Discurso de Tomada de Posse do Presidente Rodrigues Alves (15 de novembro de 1902)
À Nação
Assumindo hoje o cargo de Presidente da República, para o qual tive a honra de ser eleito em 1º de março do corrente ano, cumpre o dever de afirmar ainda uma vez à Nação o propósito de empenhar toda a minha atividade para corresponder àquela prova elevadíssima de confiança política.
Não ousaria aceitar as grandes responsabilidades inerentes à mais alta magistratura do país, se não me fosse lícito contar com o franco auxílio, a leal cooperação e o incessante patriotismo de todas as classes sociais, a cujos esforços hei de resolutamente aliar os meus, com o pensamento inalterável de promover o bem geral da República.

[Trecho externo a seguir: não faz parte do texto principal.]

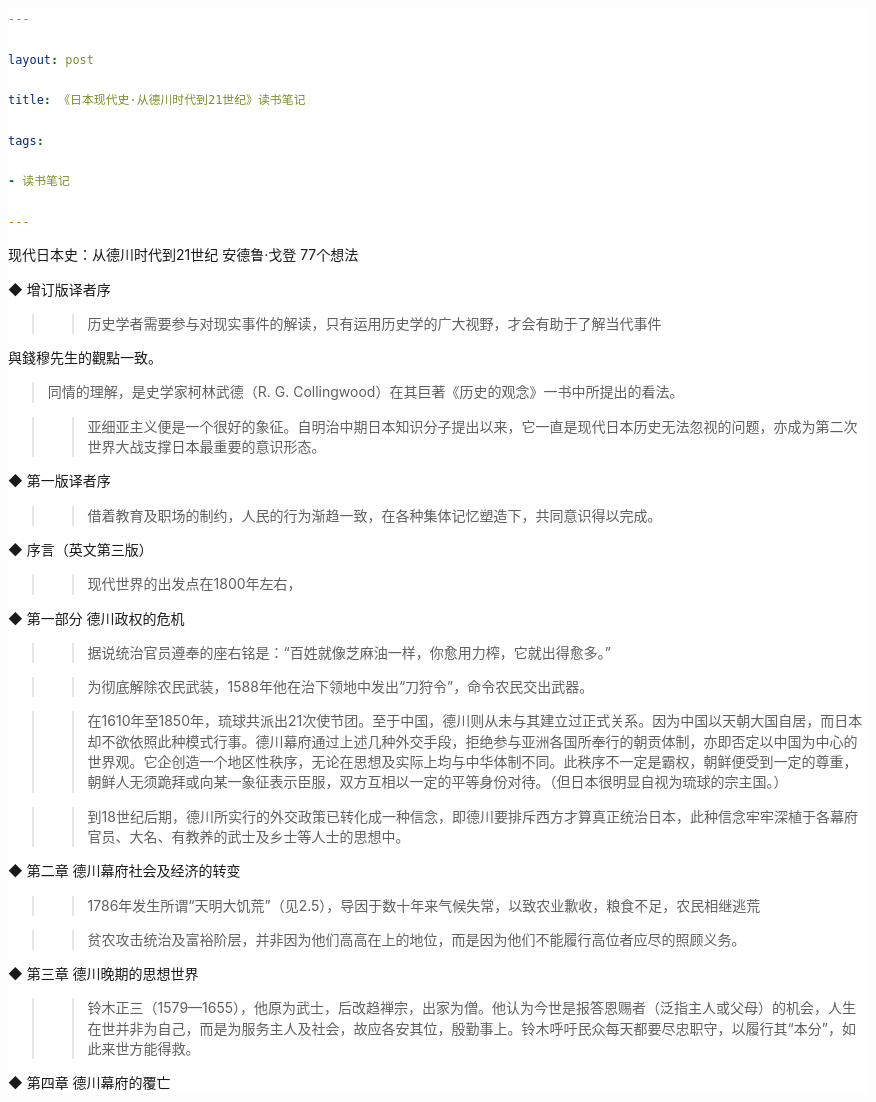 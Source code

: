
 ```yaml
---

layout: post

title: 《日本现代史·从德川时代到21世纪》读书笔记

tags:

- 读书笔记

---
```


现代日本史：从德川时代到21世纪
安德鲁·戈登
77个想法

◆ 增订版译者序

>> 历史学者需要参与对现实事件的解读，只有运用历史学的广大视野，才会有助于了解当代事件

與錢穆先生的觀點一致。
>同情的理解，是史学家柯林武德（R. G. Collingwood）在其巨著《历史的观念》一书中所提出的看法。

>> 亚细亚主义便是一个很好的象征。自明治中期日本知识分子提出以来，它一直是现代日本历史无法忽视的问题，亦成为第二次世界大战支撑日本最重要的意识形态。

◆ 第一版译者序

>> 借着教育及职场的制约，人民的行为渐趋一致，在各种集体记忆塑造下，共同意识得以完成。

◆ 序言（英文第三版）

>> 现代世界的出发点在1800年左右，

◆ 第一部分 德川政权的危机

>> 据说统治官员遵奉的座右铭是：“百姓就像芝麻油一样，你愈用力榨，它就出得愈多。”

>> 为彻底解除农民武装，1588年他在治下领地中发出“刀狩令”，命令农民交出武器。

>> 在1610年至1850年，琉球共派出21次使节团。至于中国，德川则从未与其建立过正式关系。因为中国以天朝大国自居，而日本却不欲依照此种模式行事。德川幕府通过上述几种外交手段，拒绝参与亚洲各国所奉行的朝贡体制，亦即否定以中国为中心的世界观。它企创造一个地区性秩序，无论在思想及实际上均与中华体制不同。此秩序不一定是霸权，朝鲜便受到一定的尊重，朝鲜人无须跪拜或向某一象征表示臣服，双方互相以一定的平等身份对待。（但日本很明显自视为琉球的宗主国。）

>> 到18世纪后期，德川所实行的外交政策已转化成一种信念，即德川要排斥西方才算真正统治日本，此种信念牢牢深植于各幕府官员、大名、有教养的武士及乡士等人士的思想中。

◆ 第二章 德川幕府社会及经济的转变

>> 1786年发生所谓“天明大饥荒”（见2.5），导因于数十年来气候失常，以致农业歉收，粮食不足，农民相继逃荒

>> 贫农攻击统治及富裕阶层，并非因为他们高高在上的地位，而是因为他们不能履行高位者应尽的照顾义务。

◆ 第三章 德川晚期的思想世界

>> 铃木正三（1579—1655），他原为武士，后改趋禅宗，出家为僧。他认为今世是报答恩赐者（泛指主人或父母）的机会，人生在世并非为自己，而是为服务主人及社会，故应各安其位，殷勤事上。铃木呼吁民众每天都要尽忠职守，以履行其“本分”，如此来世方能得救。

◆ 第四章 德川幕府的覆亡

Inspirando-me nas invariáveis normas da justiça, respeitando e fazendo respeitar todos os direitos, prometo aos meus concidadãos manter no governo o mais largo espírito de tolerância, sem ódios, sem preferências injustas ou odiosas exclusão. Foi esse o pensamento que tornei público em 23 de outubro do ano passado, expondo com desassombro e firmeza, em documento que teve ampla circulação, as idéias com que me apresentava ante o eleitorado da República, na esperança de seus sufrágios.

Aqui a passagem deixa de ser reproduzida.